5. You look good when you sleep
As Walt Whitman so eloquently put it “I swear they are all beautiful / Every one that sleeps is beautiful”. Timothy Krause, the photographer who took the picture above did a series of sleeping New Yorkers to demonstrate just that bending with open eyes over the shut eyes of sleepers.
6. Reduce inflammation
Your body’s inflammatory response is triggered when exposed to trauma, toxins, cell-damaging free radicals, or daily stress. Sleep is a great opportunity to process these exposures and return us to a less inflamed state.
7. Cortisol control
Cortisol is what plays a part in our fight or flight response—keeping us alert, productive and alive. However, without the necessity of daily hunting, fighting, and physical labor to survive, cortisol is not needed to keep us on edge. Yet in times of stress, it performs that same function. A good night’s restores cortisol levels to their natural level, particularly as we age. Tip: Stop watching TV before falling to sleep, read a book or magazine instead. The bright lights and noise of a TV trigger adrenaline and cortisol release.

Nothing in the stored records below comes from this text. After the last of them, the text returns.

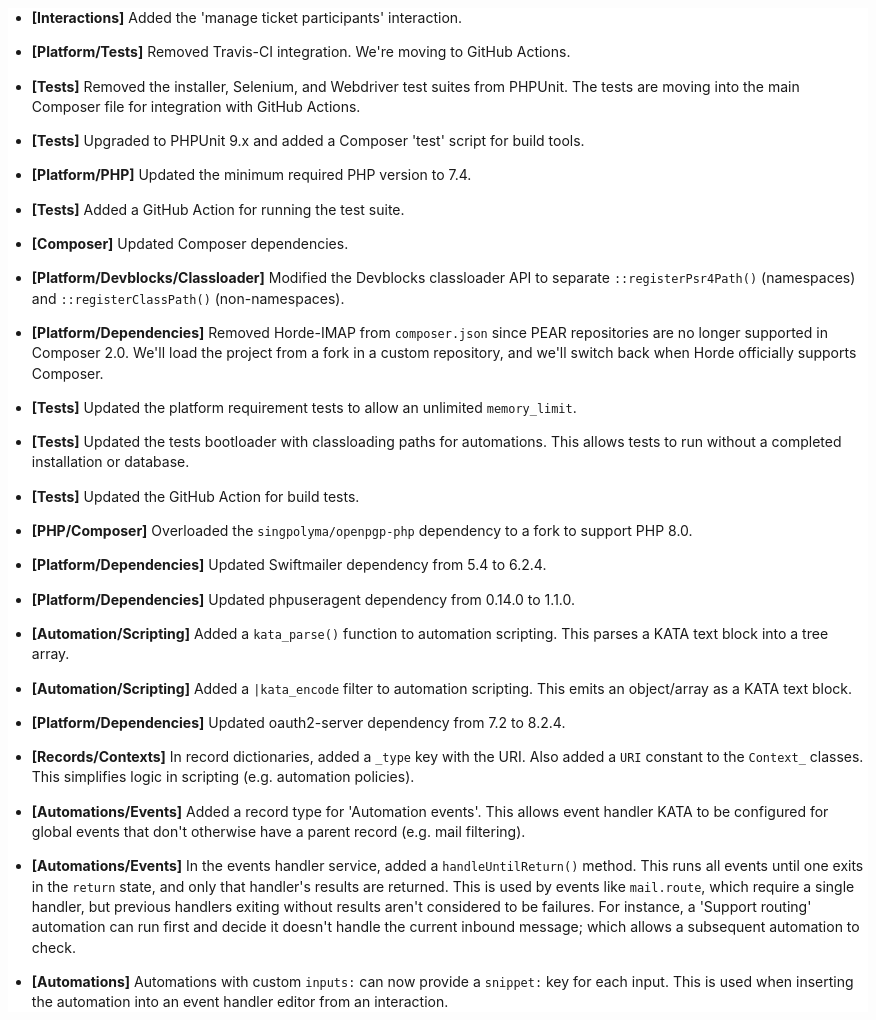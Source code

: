 * **[Interactions]** Added the 'manage ticket participants' interaction.

* **[Platform/Tests]** Removed Travis-CI integration. We're moving to GitHub Actions.

* **[Tests]** Removed the installer, Selenium, and Webdriver test suites from PHPUnit. The tests are moving into the main Composer file for integration with GitHub Actions.

* **[Tests]** Upgraded to PHPUnit 9.x and added a Composer 'test' script for build tools.

* **[Platform/PHP]** Updated the minimum required PHP version to 7.4.

* **[Tests]** Added a GitHub Action for running the test suite.

* **[Composer]** Updated Composer dependencies.

* **[Platform/Devblocks/Classloader]** Modified the Devblocks classloader API to separate `::registerPsr4Path()` (namespaces) and `::registerClassPath()` (non-namespaces).

* **[Platform/Dependencies]** Removed Horde-IMAP from `composer.json` since PEAR repositories are no longer supported in Composer 2.0. We'll load the project from a fork in a custom repository, and we'll switch back when Horde officially supports Composer.

* **[Tests]** Updated the platform requirement tests to allow an unlimited `memory_limit`.

* **[Tests]** Updated the tests bootloader with classloading paths for automations. This allows tests to run without a completed installation or database.

* **[Tests]** Updated the GitHub Action for build tests.

* **[PHP/Composer]** Overloaded the `singpolyma/openpgp-php` dependency to a fork to support PHP 8.0.

* **[Platform/Dependencies]** Updated Swiftmailer dependency from 5.4 to 6.2.4.

* **[Platform/Dependencies]** Updated phpuseragent dependency from 0.14.0 to 1.1.0.

* **[Automation/Scripting]** Added a `kata_parse()` function to automation scripting. This parses a KATA text block into a tree array.

* **[Automation/Scripting]** Added a `|kata_encode` filter to automation scripting. This emits an object/array as a KATA text block.

* **[Platform/Dependencies]** Updated oauth2-server dependency from 7.2 to 8.2.4.

* **[Records/Contexts]** In record dictionaries, added a `_type` key with the URI. Also added a `URI` constant to the `Context_` classes. This simplifies logic in scripting (e.g. automation policies).

* **[Automations/Events]** Added a record type for 'Automation events'. This allows event handler KATA to be configured for global events that don't otherwise have a parent record (e.g. mail filtering).

* **[Automations/Events]** In the events handler service, added a `handleUntilReturn()` method. This runs all events until one exits in the `return` state, and only that handler's results are returned. This is used by events like `mail.route`, which require a single handler, but previous handlers exiting without results aren't considered to be failures. For instance, a 'Support routing' automation can run first and decide it doesn't handle the current inbound message; which allows a subsequent automation to check.

* **[Automations]** Automations with custom `inputs:` can now provide a `snippet:` key for each input. This is used when inserting the automation into an event handler editor from an interaction.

8. Weight loss and maintenance
Beyond elevated cortisol levels that push your body to store fat, sleep deprived individuals tend to crave high-fat, readily accessible meals that can add pounds. Another tip: Eat a small protein and fat-rich meal before bed. Nate Green suggests: “Most guys eat a big dinner but neglect to have a before-bed snack, waking up in the middle of the night with a grumbling stomach. Not too conducive for high-quality sleep. I’ve been eating a couple hard-boiled eggs or a cup of cottage cheese with a handful of pecans, walnuts, and Brazilian nuts before bed for a few months now, and I’ve noticed the feeling of satiety lets me fall asleep faster.”
9. Lower risk of depression
According to an article in the NY Times, even relatively minor sleep disturbances can be tied to depression. If you believe you are suffering from depression, it’s always wise to consult a physician. But looking at your sleep habits can help with overall wellness.
10. It’s about consistency
You can’t really “catch up” on sleep. You know the excuses–you’re procrastinating, you’ll get back to your tasks soon enough, when the weather gets better, that new work project is finished and you finally catch up on your sleep. Better off to start tonight.
Progress is a series of small steps. Small steps, that in time, cover a great distance. We get stronger incrementally, lose weight gradually, regain health, movement and wellness one rep, one workout, one day at a time. So a little bump on the road to fitness is just that, you stalled, it happens, that’s life. The journey continues. Buckle up.
We have heard it before but try to establish a regular sleeping pattern. Choose your own time slot, just keep it regular.